For women with sensitive digestive systems eating spicy tacos or greasy pepperoni pizza, can be a sure way to flare up a nasty case of heartburn. Millions of Americans experience heartburn symptoms at least once a week. There are many causes that can activate heartburn including medications, specific foods, obesity, and even stress. Being aware of what ignites your heartburn will help you to create a plan to avoid the uncomfortable condition. Silver Cross Hospital is offering a lecture on why it’s important to find relief from heartburn to prevent the acid reflux from escalating.
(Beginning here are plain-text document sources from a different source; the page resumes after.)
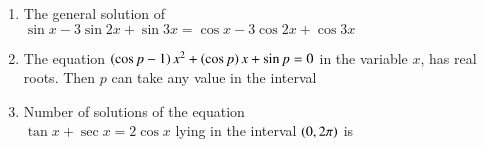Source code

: \documentclass[journal,12pt,twocolumn]{IEEEtran}
\theoremstyle{remark}
\begin{document}
\begin{enumerate}
    \item The general solution of \\$\sin{x}-3\sin{2x} + \sin{3x} = \cos{x}-3\cos{2x} + \cos{3x}$
        
        \hfill{}
        \begin{enumerate}[label={(\alph*)}]
        \end{enumerate}


    \item The equation $\left(\cos{p}-1\right)x^2+\left(\cos{p}\right)x+\sin{p}=0$ in the variable $x$, has real roots. Then $p$ can take any value in the interval
        
        \hfill{}
        \begin{enumerate}[label={(\alph*)}]

        \end{enumerate}

    \item Number of solutions of the equation \\$\tan{x}+\sec{x} = 2\cos{x}$ lying in the interval $\left(0, 2\pi\right)$ is
        

\end{enumerate}
\end{document}
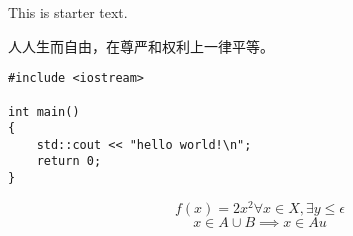 \documentclass{article}
\begin{document}
This is starter text.
\begin{CJK}{UTF8}{min}
人人生而自由，在尊严和权利上一律平等。
\end{CJK}
\begin{verbatim}
#include <iostream>

int main()
{
    std::cout << "hello world!\n";
    return 0;
} 
\end{verbatim}

\begin{equation*}
f(x) = 2x^2
\forall x \in X, \exists y \leq \epsilon
\end{equation*}
\begin{equation*}
x \in A \cup B \implies x \in A u
\end{equation*}
\end{document}
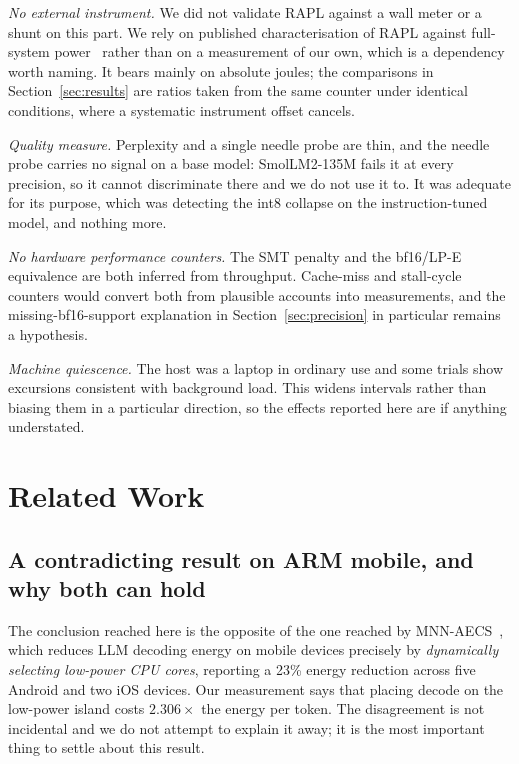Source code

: \documentclass[journal]{IEEEtran}
\begin{document}
\emph{No external instrument.} We did not validate RAPL against a wall meter or
a shunt on this part. We rely on published characterisation of RAPL against
full-system power~\cite{khan2018rapl} rather than on a measurement of our own,
which is a dependency worth naming. It bears mainly on absolute joules; the
comparisons in Section~\ref{sec:results} are ratios taken from the same counter
under identical conditions, where a systematic instrument offset cancels.

\emph{Quality measure.} Perplexity and a single needle probe are thin, and the
needle probe carries no signal on a base model: SmolLM2-135M fails it at every
precision, so it cannot discriminate there and we do not use it to. It was
adequate for its purpose, which was detecting the int8 collapse on the
instruction-tuned model, and nothing more.

\emph{No hardware performance counters.} The SMT penalty and the bf16/LP-E
equivalence are both inferred from throughput. Cache-miss and stall-cycle
counters would convert both from plausible accounts into measurements, and the
missing-bf16-support explanation in Section~\ref{sec:precision} in particular
remains a hypothesis.

\emph{Machine quiescence.} The host was a laptop in ordinary use and some
trials show excursions consistent with background load. This widens intervals
rather than biasing them in a particular direction, so the effects reported
here are if anything understated.

\section{Related Work}

\subsection{A contradicting result on ARM mobile, and why both can hold}
\label{sec:contradiction}
The conclusion reached here is the opposite of the one reached by
MNN-AECS~\cite{mnn2025aecs}, which reduces LLM decoding energy on mobile
devices precisely by \emph{dynamically selecting low-power CPU cores}, reporting
a 23\% energy reduction across five Android and two iOS devices. Our measurement
says that placing decode on the low-power island costs $2.306\times$ the
energy per token. The disagreement is not incidental and we do not attempt to
explain it away; it is the most important thing to settle about this result.
\end{document}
Dr. Kamran Ayub, Medical Director of the Advanced Endoscopy Center at Silver Cross Hospital, will present a free program on Burning Your Heartburn & Preventing Esophageal Cancer, on Tuesday, April 14 from 6:30-7:30 p.m. at Silver Cross Hospital, Pavilion A, Conference Center, 1890 Silver Cross Blvd., New Lenox. This program is for people who suffer from chronic or severe heartburn. Dr. Ayub will discuss the latest endoscopic treatments to eliminate chronic heartburn and prevent Barrett’s Esophagus, which can lead to cancer. Register to attend at www.silvercross.org or call 1-888-660-HEAL (4325).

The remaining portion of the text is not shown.